2

I have a bunch of x's and their corresponding y values, but do not have a Wolfram Pro account. Is there another site where I can input my dataset and have it spit out a best-fit regression (be it linear, cubic, quadratic, etc)?

user51819
  • 1,161
  • 1
  • 8
  • 15
  • Just in case you do not know: The R http://www.r-project.org/ is a good choice. – Yes Aug 18 '14 at 15:05
  • 1
    How about thinking before pressing some button? There are a zillion ways to "fit" a function to data, most of these you may not want. – Han de Bruijn Aug 18 '14 at 15:12
  • @HandeBruijn Sorry for not being a genius! – user51819 Aug 18 '14 at 15:37
  • 1
    @handebruijn Where does he say he will not think before using the tool? A tool is a tool, using it doesn't exclude thinking. – Daniel R Aug 18 '14 at 16:07
  • @DanielR : That is true: the fact that many students use calculators stupidly doesn't mean there's anything wrong with the calculators, and the fact that a student is shopping for a calculator doesn't mean the student wants to use it without thinking. But there's more to finding a "best fit" than just running an algorithm! What constitutes a "best fit" is highly context-dependent. ${}\qquad{}$ – Michael Hardy Aug 18 '14 at 20:19

1 Answers1

0

There is such a thing as ordinary least squares.

There is such a thing as weight least squares, perhaps used when data points represent groups of different sizes. Some fish grow at a rate proportional to their sizes; the variance of the logarithm of their random growth next year may thus be proportional to their present age; in such a case one would take the logarithm of the growth and used a weight proporitional to the reciprocal of the age if the age is known, and perhaps proportional to the fish's size if the age is not known.

There is generalized least squares in which one minimizes the norm of the vector of residuals with respect to an inner product whose off-diagonal entries are not zero. That is used when errors are known to be correlated.

And there are methods other than least squares.

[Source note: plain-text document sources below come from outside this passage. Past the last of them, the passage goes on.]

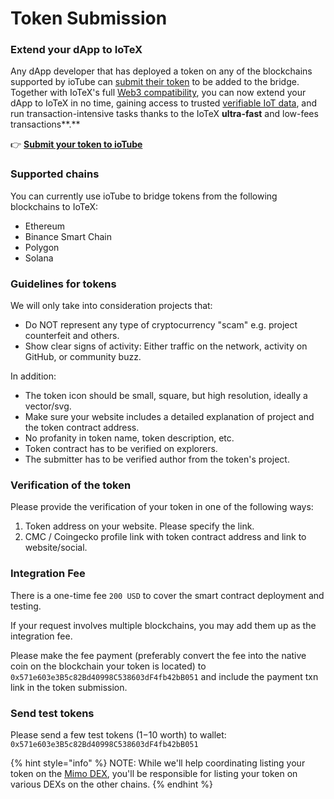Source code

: # Token Submission

### Extend your dApp to IoTeX

Any dApp developer that has deployed a token on any of the blockchains supported by ioTube can [submit their token](https://github.com/iotubeproject/ioTube/issues/new?assignees=guo\&labels=Token-Pending-Review\&template=iotube-new-token-submission.md\&title=New+Token+submission) to be added to the bridge. Together with IoTeX's full [Web3 compatibility](broken-reference), you can now extend your dApp to IoTeX in no time, gaining access to trusted [verifiable IoT data](broken-reference), and run transaction-intensive tasks thanks to the IoTeX **ultra-fast** and low-fees transactions**.**

👉 [**Submit your token to ioTube**](https://github.com/iotexproject/ioTube/issues/new?assignees=guo\&labels=Token-Pending-Review\&template=iotube-new-token-submission.md\&title=New+Token+submission)

### **Supported chains**

You can currently use ioTube to bridge tokens from the following blockchains to IoTeX:

* Ethereum
* Binance Smart Chain
* Polygon
* Solana&#x20;

### Guidelines for tokens

We will only take into consideration projects that:

* Do NOT represent any type of cryptocurrency "scam" e.g. project counterfeit and others.
* Show clear signs of activity: Either traffic on the network, activity on GitHub, or community buzz.

In addition:

* The token icon should be small, square, but high resolution, ideally a vector/svg.
* Make sure your website includes a detailed explanation of project and the token contract address.
* No profanity in token name, token description, etc.
* Token contract has to be verified on explorers.
* The submitter has to be verified author from the token's project.

### Verification of the token

Please provide the verification of your token in one of the following ways:

1. Token address on your website. Please specify the link.
2. CMC / Coingecko profile link with token contract address and link to website/social.

### Integration Fee

There is a one-time fee `200 USD` to cover the smart contract deployment and testing.&#x20;

If your request involves multiple blockchains, you may add them up as the integration fee.

Please make the fee payment (preferably convert the fee into the native coin on the blockchain your token is located) to `0x571e603e3B5c82Bd40998C538603dF4fb42bB051` and include the payment txn link in the token submission.

### Send test tokens

Please send a few test tokens ($1-$10 worth) to wallet: `0x571e603e3B5c82Bd40998C538603dF4fb42bB051`

{% hint style="info" %}
NOTE: While we'll help coordinating listing your token on the [Mimo DEX](https://mimo.exchange/), you'll be responsible for listing your token on various DEXs on the other chains.&#x20;
{% endhint %}

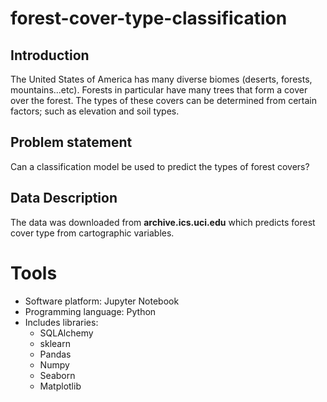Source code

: # forest-cover-type-classification
## Introduction
The United States of America has many diverse biomes (deserts, forests, mountains...etc).
Forests in particular have many trees that form a cover over the forest.
The types of these covers can be determined from certain factors; such as elevation and soil types.

## Problem statement
Can a classification model be used to predict the types of forest covers?

## Data Description
The data was downloaded from **archive.ics.uci.edu** which predicts forest cover type from cartographic variables.

# Tools
- Software platform: Jupyter Notebook
- Programming language: Python
- Includes libraries:
  - SQLAlchemy
  - sklearn
  - Pandas
  - Numpy
  - Seaborn
  - Matplotlib
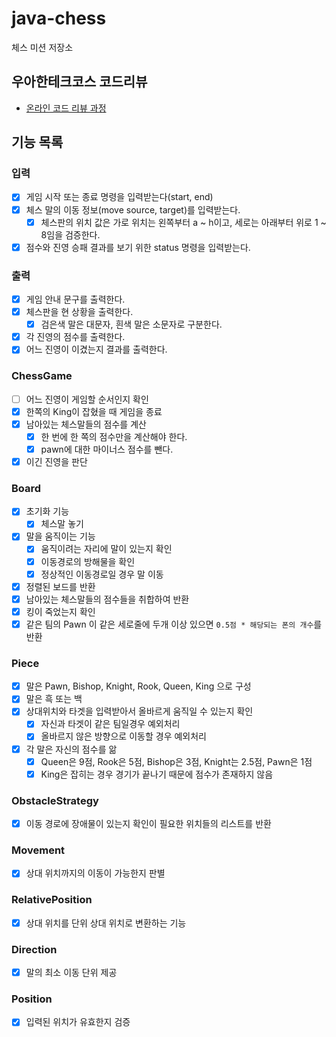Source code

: # java-chess

체스 미션 저장소

## 우아한테크코스 코드리뷰

- [온라인 코드 리뷰 과정](https://github.com/woowacourse/woowacourse-docs/blob/master/maincourse/README.md)

## 기능 목록

### 입력

- [x] 게임 시작 또는 종료 명령을 입력받는다(start, end)
- [x] 체스 말의 이동 정보(move source, target)를 입력받는다.
    - [x] 체스판의 위치 값은 가로 위치는 왼쪽부터 a ~ h이고, 세로는 아래부터 위로 1 ~ 8임을 검증한다.
- [x] 점수와 진영 승패 결과를 보기 위한 status 명령을 입력받는다.

### 출력

- [x] 게임 안내 문구를 출력한다.
- [x] 체스판을 현 상황을 출력한다.
    - [x] 검은색 말은 대문자, 흰색 말은 소문자로 구분한다.
- [x] 각 진영의 점수를 출력한다.
- [x] 어느 진영이 이겼는지 결과를 출력한다.

### ChessGame

- [ ] 어느 진영이 게임할 순서인지 확인
- [x] 한쪽의 King이 잡혔을 때 게임을 종료
- [x] 남아있는 체스말들의 점수를 계산
    - [x] 한 번에 한 쪽의 점수만을 계산해야 한다.
    - [x] pawn에 대한 마이너스 점수를 뺀다.
- [x] 이긴 진영을 판단

### Board

- [x] 초기화 기능
    - [x] 체스말 놓기
- [x] 말을 움직이는 기능
    - [x] 움직이려는 자리에 말이 있는지 확인
    - [x] 이동경로의 방해물을 확인
    - [x] 정상적인 이동경로일 경우 말 이동
- [x] 정렬된 보드를 반환
- [x] 남아있는 체스말들의 점수들을 취합하여 반환
- [x] 킹이 죽었는지 확인
- [x] 같은 팀의 Pawn 이 같은 세로줄에 두개 이상 있으면 `0.5점 * 해당되는 폰의 개수`를 반환

### Piece

- [X] 말은 Pawn, Bishop, Knight, Rook, Queen, King 으로 구성
- [X] 말은 흑 또는 백
- [X] 상대위치와 타겟을 입력받아서 올바르게 움직일 수 있는지 확인
    - [X] 자신과 타겟이 같은 팀일경우 예외처리
    - [X] 올바르지 않은 방향으로 이동할 경우 예외처리
- [x] 각 말은 자신의 점수를 앎
    - [x] Queen은 9점, Rook은 5점, Bishop은 3점, Knight는 2.5점, Pawn은 1점
    - [x] King은 잡히는 경우 경기가 끝나기 때문에 점수가 존재하지 않음

### ObstacleStrategy

- [x] 이동 경로에 장애물이 있는지 확인이 필요한 위치들의 리스트를 반환

### Movement

- [X] 상대 위치까지의 이동이 가능한지 판별

### RelativePosition

- [x] 상대 위치를 단위 상대 위치로 변환하는 기능

### Direction

- [x] 말의 최소 이동 단위 제공

### Position

- [x] 입력된 위치가 유효한지 검증


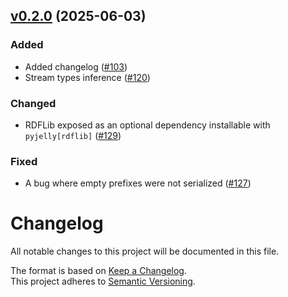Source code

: ## [v0.2.0](https://github.com/Jelly-RDF/pyjelly/tree/v0.2.0) (2025-06-03)

### Added

- Added changelog ([#103](https://github.com/Jelly-RDF/pyjelly/issues/103))
- Stream types inference ([#120](https://github.com/Jelly-RDF/pyjelly/issues/120))

### Changed

- RDFLib exposed as an optional dependency installable with `pyjelly[rdflib]` ([#129](https://github.com/Jelly-RDF/pyjelly/issues/129))

### Fixed

- A bug where empty prefixes were not serialized ([#127](https://github.com/Jelly-RDF/pyjelly/issues/127))


# Changelog

All notable changes to this project will be documented in this file.

The format is based on [Keep a Changelog](http://keepachangelog.com/en/1.0.0/).<br/>
This project adheres to [Semantic Versioning](http://semver.org/spec/v2.0.0.html).

<!-- insertion marker -->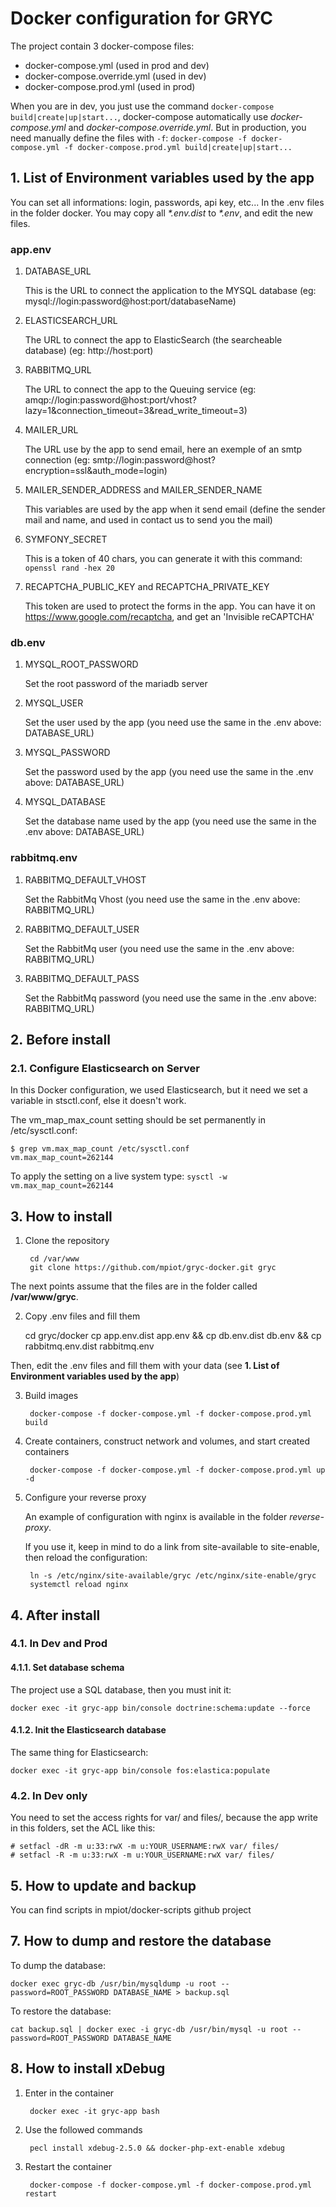 # Docker configuration for GRYC

The project contain 3 docker-compose files:
- docker-compose.yml (used in prod and dev)
- docker-compose.override.yml (used in dev)
- docker-compose.prod.yml (used in prod)

When you are in dev, you just use the command `docker-compose build|create|up|start...`, docker-compose automatically use *docker-compose.yml* and *docker-compose.override.yml*.
But in production, you need manually define the files with `-f`: `docker-compose -f docker-compose.yml -f docker-compose.prod.yml build|create|up|start...`

## 1. List of Environment variables used by the app

You can set all informations: login, passwords, api key, etc... In the .env files in the folder docker.
You may copy all *\*.env.dist* to *\*.env*, and edit the new files.

### app.env

1. DATABASE_URL

    This is the URL to connect the application to the MYSQL database (eg: mysql://login:password@host:port/databaseName)

2. ELASTICSEARCH_URL

    The URL to connect the app to ElasticSearch (the searcheable database) (eg: http://host:port)

3. RABBITMQ_URL

    The URL to connect the app to the Queuing service (eg: amqp://login:password@host:port/vhost?lazy=1&connection_timeout=3&read_write_timeout=3)

4. MAILER_URL

    The URL use by the app to send email, here an exemple of an smtp connection (eg: smtp://login:password@host?encryption=ssl&auth_mode=login)

5. MAILER_SENDER_ADDRESS and MAILER_SENDER_NAME

    This variables are used by the app when it send email (define the sender mail and name, and used in contact us to send you the mail)

6. SYMFONY_SECRET

    This is a token of 40 chars, you can generate it with this command: `openssl rand -hex 20`

7. RECAPTCHA_PUBLIC_KEY and RECAPTCHA_PRIVATE_KEY

    This token are used to protect the forms in the app.
    You can have it on https://www.google.com/recaptcha, and get an 'Invisible reCAPTCHA'

### db.env

1. MYSQL_ROOT_PASSWORD

    Set the root password of the mariadb server

2. MYSQL_USER

    Set the user used by the app (you need use the same in the .env above: DATABASE_URL)

3. MYSQL_PASSWORD

    Set the password used by the app (you need use the same in the .env above: DATABASE_URL)

4. MYSQL_DATABASE

    Set the database name used by the app (you need use the same in the .env above: DATABASE_URL)

### rabbitmq.env

1. RABBITMQ_DEFAULT_VHOST

    Set the RabbitMq Vhost (you need use the same in the .env above: RABBITMQ_URL)

2. RABBITMQ_DEFAULT_USER

    Set the RabbitMq user (you need use the same in the .env above: RABBITMQ_URL)

3. RABBITMQ_DEFAULT_PASS

    Set the RabbitMq password (you need use the same in the .env above: RABBITMQ_URL)

## 2. Before install

### 2.1. Configure Elasticsearch on Server
In this Docker configuration, we used Elasticsearch, but it need we set a variable in stsctl.conf, else it doesn't work.

The vm_map_max_count setting should be set permanently in /etc/sysctl.conf:

    $ grep vm.max_map_count /etc/sysctl.conf
    vm.max_map_count=262144
    
To apply the setting on a live system type: `sysctl -w vm.max_map_count=262144`

## 3. How to install

1. Clone the repository

        cd /var/www
        git clone https://github.com/mpiot/gryc-docker.git gryc

The next points assume that the files are in the folder called **/var/www/gryc**.

2. Copy .env files and fill them

    cd gryc/docker
    cp app.env.dist app.env && cp db.env.dist db.env && cp rabbitmq.env.dist rabbitmq.env

Then, edit the .env files and fill them with your data (see **1. List of Environment variables used by the app**)

3. Build images

        docker-compose -f docker-compose.yml -f docker-compose.prod.yml build
    
4. Create containers, construct network and volumes, and start created containers 

        docker-compose -f docker-compose.yml -f docker-compose.prod.yml up -d

5. Configure your reverse proxy

    An example of configuration with nginx is available in the folder *reverse-proxy*.

    If you use it, keep in mind to do a link from site-available to site-enable, then reload the configuration:

        ln -s /etc/nginx/site-available/gryc /etc/nginx/site-enable/gryc
        systemctl reload nginx

## 4. After install

### 4.1. In Dev and Prod

#### 4.1.1. Set database schema
The project use a SQL database, then you must init it:

    docker exec -it gryc-app bin/console doctrine:schema:update --force

#### 4.1.2. Init the Elasticsearch database
The same thing for Elasticsearch:

    docker exec -it gryc-app bin/console fos:elastica:populate

### 4.2. In Dev only
You need to set the access rights for var/ and files/, because the app write in this folders, set the ACL like this:

    # setfacl -dR -m u:33:rwX -m u:YOUR_USERNAME:rwX var/ files/
    # setfacl -R -m u:33:rwX -m u:YOUR_USERNAME:rwX var/ files/

## 5. How to update and backup

You can find scripts in mpiot/docker-scripts github project

## 7. How to dump and restore the database

To dump the database:

    docker exec gryc-db /usr/bin/mysqldump -u root --password=ROOT_PASSWORD DATABASE_NAME > backup.sql

To restore the database:

    cat backup.sql | docker exec -i gryc-db /usr/bin/mysql -u root --password=ROOT_PASSWORD DATABASE_NAME

## 8. How to install xDebug

1. Enter in the container

        docker exec -it gryc-app bash
    
2. Use the followed commands

        pecl install xdebug-2.5.0 && docker-php-ext-enable xdebug

3. Restart the container

        docker-compose -f docker-compose.yml -f docker-compose.prod.yml restart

In logistic regression, each response is $0$ or $1$, and a fit is done by iteratively reweighted least squares.

So what is the "best fit" is not always something an algorithm can give you without some understanding of the thing you're modeling.

A paper in the New England Journal of Medicine purported to do a regression in which chocolate consumption in each of 22 countries was correlated with the number of Nobel Prizes won by the inhabitants. It reported a p-value. But the validity of the p-value dependent on an assumption of normal distribution, which anyone looking at the scatterplot would question. The scatterplot looked like the kind of thing where if you take the logarithms of both the $x$- and $y$-coordinates, you might get a bivariate normal. I tried it and the result looked good. One of many instances (really every applied problem you'll ever see) in which some skull sweat should be done before feeding the data into some algorithm.

I think there are web sites that can give you least squares fits.